Contour States, Samantha Donnelly’s recent exhibition at Cornerhouse, primarily explores the body as concept, presenting it as a series of intimate and unnerving fragments: isolated skeins of golden hair, dismembered hands, the suggestion of soft flesh and crumpled clothing. In many ways the artist’s sculptural practice is reminiscent of a fashion spread, yet her glossy citrus colours jostle awkwardly against broken shards of material and abandoned objects which are clamped, stretched, amputated, chained up and tied down. The violence embedded in the work is connected to an evident sexual energy and further evoked through emotive titles: Contortionist (2012) and Blind Call (2011/12). Combining the explicit with the playfully anarchic, these ideas are most effective in works such as Detail (2012), in which the mouth of a glamorous woman from a magazine is uncomfortably placed under the leg of a tripod, an effect compounded by the whip-like braids coiled around the image.

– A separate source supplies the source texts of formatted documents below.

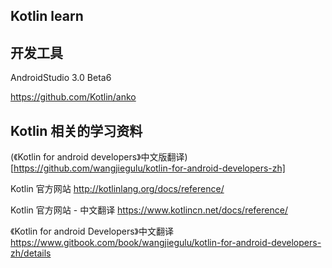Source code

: ## Kotlin learn


## 开发工具  
AndroidStudio 3.0 Beta6



https://github.com/Kotlin/anko


## Kotlin 相关的学习资料
(《Kotlin for android developers》中文版翻译)
[https://github.com/wangjiegulu/kotlin-for-android-developers-zh]


Kotlin 官方网站
http://kotlinlang.org/docs/reference/

Kotlin 官方网站 - 中文翻译
https://www.kotlincn.net/docs/reference/

《Kotlin for android Developers》中文翻译
https://www.gitbook.com/book/wangjiegulu/kotlin-for-android-developers-zh/details
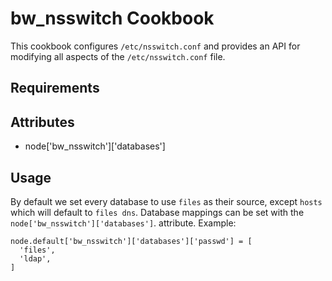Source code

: bw_nsswitch Cookbook
====================
This cookbook configures `/etc/nsswitch.conf` and provides an API for modifying
all aspects of the `/etc/nsswitch.conf` file.

Requirements
------------

Attributes
----------
* node['bw_nsswitch']['databases']

Usage
-----
By default we set every database to use `files` as their source, except `hosts`
which will default to `files dns`. Database mappings can be set with the
`node['bw_nsswitch']['databases']`. attribute. Example:

    node.default['bw_nsswitch']['databases']['passwd'] = [
      'files',
      'ldap',
    ]
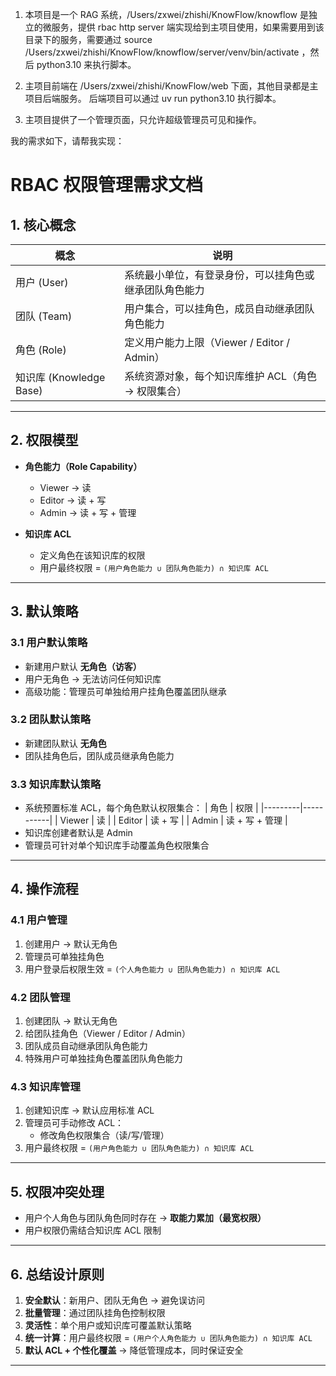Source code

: 1. 本项目是一个 RAG 系统，/Users/zxwei/zhishi/KnowFlow/knowflow 是独立的微服务，提供 rbac http server 端实现给到主项目使用，如果需要用到该目录下的服务，需要通过  source /Users/zxwei/zhishi/KnowFlow/knowflow/server/venv/bin/activate ，然后 python3.10 来执行脚本。


2. 主项目前端在 /Users/zxwei/zhishi/KnowFlow/web 下面，其他目录都是主项目后端服务。
后端项目可以通过 uv run python3.10 执行脚本。


3. 主项目提供了一个管理页面，只允许超级管理员可见和操作。


我的需求如下，请帮我实现：


# RBAC 权限管理需求文档

## 1. 核心概念

| 概念        | 说明                                                                 |
|-------------|--------------------------------------------------------------------|
| 用户 (User) | 系统最小单位，有登录身份，可以挂角色或继承团队角色能力               |
| 团队 (Team) | 用户集合，可以挂角色，成员自动继承团队角色能力                       |
| 角色 (Role) | 定义用户能力上限（Viewer / Editor / Admin）                        |
| 知识库 (Knowledge Base) | 系统资源对象，每个知识库维护 ACL（角色 → 权限集合）        |

---

## 2. 权限模型

- **角色能力（Role Capability）**  
  - Viewer → 读  
  - Editor → 读 + 写  
  - Admin → 读 + 写 + 管理  

- **知识库 ACL**  
  - 定义角色在该知识库的权限  
  - 用户最终权限 = `(用户角色能力 ∪ 团队角色能力) ∩ 知识库 ACL`  

---

## 3. 默认策略

### 3.1 用户默认策略
- 新建用户默认 **无角色（访客）**  
- 用户无角色 → 无法访问任何知识库  
- 高级功能：管理员可单独给用户挂角色覆盖团队继承  

### 3.2 团队默认策略
- 新建团队默认 **无角色**  
- 团队挂角色后，团队成员继承角色能力  

### 3.3 知识库默认策略
- 系统预置标准 ACL，每个角色默认权限集合：
  | 角色    | 权限       |
  |---------|-----------|
  | Viewer  | 读        |
  | Editor  | 读 + 写   |
  | Admin   | 读 + 写 + 管理 |
- 知识库创建者默认是 Admin  
- 管理员可针对单个知识库手动覆盖角色权限集合  

---

## 4. 操作流程

### 4.1 用户管理
1. 创建用户 → 默认无角色  
2. 管理员可单独挂角色  
3. 用户登录后权限生效 = `(个人角色能力 ∪ 团队角色能力) ∩ 知识库 ACL`

### 4.2 团队管理
1. 创建团队 → 默认无角色  
2. 给团队挂角色（Viewer / Editor / Admin）  
3. 团队成员自动继承团队角色能力  
4. 特殊用户可单独挂角色覆盖团队角色能力  

### 4.3 知识库管理
1. 创建知识库 → 默认应用标准 ACL  
2. 管理员可手动修改 ACL：
   - 修改角色权限集合（读/写/管理）  
3. 用户最终权限 = `(用户角色能力 ∪ 团队角色能力) ∩ 知识库 ACL`  

---

## 5. 权限冲突处理
- 用户个人角色与团队角色同时存在 → **取能力累加（最宽权限）**  
- 用户权限仍需结合知识库 ACL 限制  

---

## 6. 总结设计原则
1. **安全默认**：新用户、团队无角色 → 避免误访问  
2. **批量管理**：通过团队挂角色控制权限  
3. **灵活性**：单个用户或知识库可覆盖默认策略  
4. **统一计算**：用户最终权限 = `(用户个人角色能力 ∪ 团队角色能力) ∩ 知识库 ACL`  
5. **默认 ACL + 个性化覆盖** → 降低管理成本，同时保证安全  

---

The artist’s practice is absolutely rooted in the materials of its construction. Donnelly uses objects taken from the real world, whether found, fabricated or part of a personal collection, that inherently carry their own meanings and references. Her assemblages combine the traditional sculptural materials of plaster and wax, with materials from the fashion and beauty industries, such as bronzer, lace, and false eyelashes, and those more usually associated with hardware or construction, such as glass, house bricks and perforated steel, to form a multi-faceted narrative on the verge of collapse. The viewer is able to engage with Donnelly’s material contrasts and combinations on a number of levels: pink sweet wrapper cellophane, broken ceramics, spilt nail varnish; fur laid against gold leaf and soiled jay cloths in Sharp Orbits Fall Flat #1 (2012). Bringing together gendered materials, both luscious and dirty, her works are an adept conjunction of the fragile and punchy, the beautiful and the repulsive, the playful and the highly charged.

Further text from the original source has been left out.